Most people think artificial intelligence is the technology of the future, but it’s actually the technology of the past. In an article for Forbes, Greg Satell explains that artificial intelligence was first explored in the 1950s, when developers believed robots would take over work for humans within a generation.

Eventually, funding dried up in the 1970s, and AI wouldn’t become popular again until recently. Had we continued to invest in this technology 40 years ago, we could be in a completely different place technologically.

In many ways, the idea of AI hasn’t changed since The Jetsons first debuted in the 1960s. The goal is to use robots to free up time for humans, who are then able to strategize and handle bigger issues.

“AI can take care of routine, repetitive tasks so everyone at your company can be more efficient, which is a game changer for SMBs with limited resources,” Jamie Domenici writes at SmallBizDaily. “Just think, if you could increase the productivity of your sales reps, service agents, and marketers, you could build your business that much faster.”

Furthermore, artificial intelligence can be employed regardless of the industry. Derek Iwasiuk at Data Science Central explains how AI is making accounting easier for small business owners trying to balance their books. AI tools can automatically generate invoices, send reminders to clients who haven’t paid them, and track what payments have been received. This is a huge time-saver for business owners who don’t have time for accounting — and a relief for entrepreneurs who shy away from financials.

Even if the technology young entrepreneurs need isn’t easily available or affordable, it probably will be within the next decade. Daniel Faggella at TechEmergence reports that more than 140 startups received funding that featured AI as their main product or service in Q3 of 2016 alone. These startups pulled more than $958 million in funding, proving its perceived value by investors and thought leaders.

The tech world has locked into AI and will keep working with it until it’s commonly used by businesses large and small.

Security and Data Management

Finally, small business owners need to have an understanding of how customer data is stored. While a security breach at Target translates to bad publicity, a security breach at a small business can financially harm customers and potentially ruin the business itself.

According to Andre Lavoie at Clear Company, 37 percent of small businesses have adopted cloud computing, a number that’s expected to balloon to 80 percent by 2020. This is because the cloud provides more affordable storage options, better sharing and integration with other systems.

Some business owners might not even realize that they use cloud storage when they invest in various software tools.
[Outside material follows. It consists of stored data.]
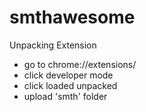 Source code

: # smthawesome

Unpacking Extension
- go to chrome://extensions/
- click developer mode
- click loaded unpacked
- upload 'smth' folder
Not only does this put them at risk, but it also limits what they can do with the data at their fingertips.

“When things go bad, it’s usually because small businesses are deploying to the cloud incorrectly,” Bryan Soltis writes at Inside Small Business. “Many applications are hindered before they are ever deployed and robbed of the very benefits the cloud was supposed to provide.”

Technology will be a huge part of small business management in the future, which means today’s entrepreneurs need to develop these skills now, or risk falling behind when they set out to build their dreams.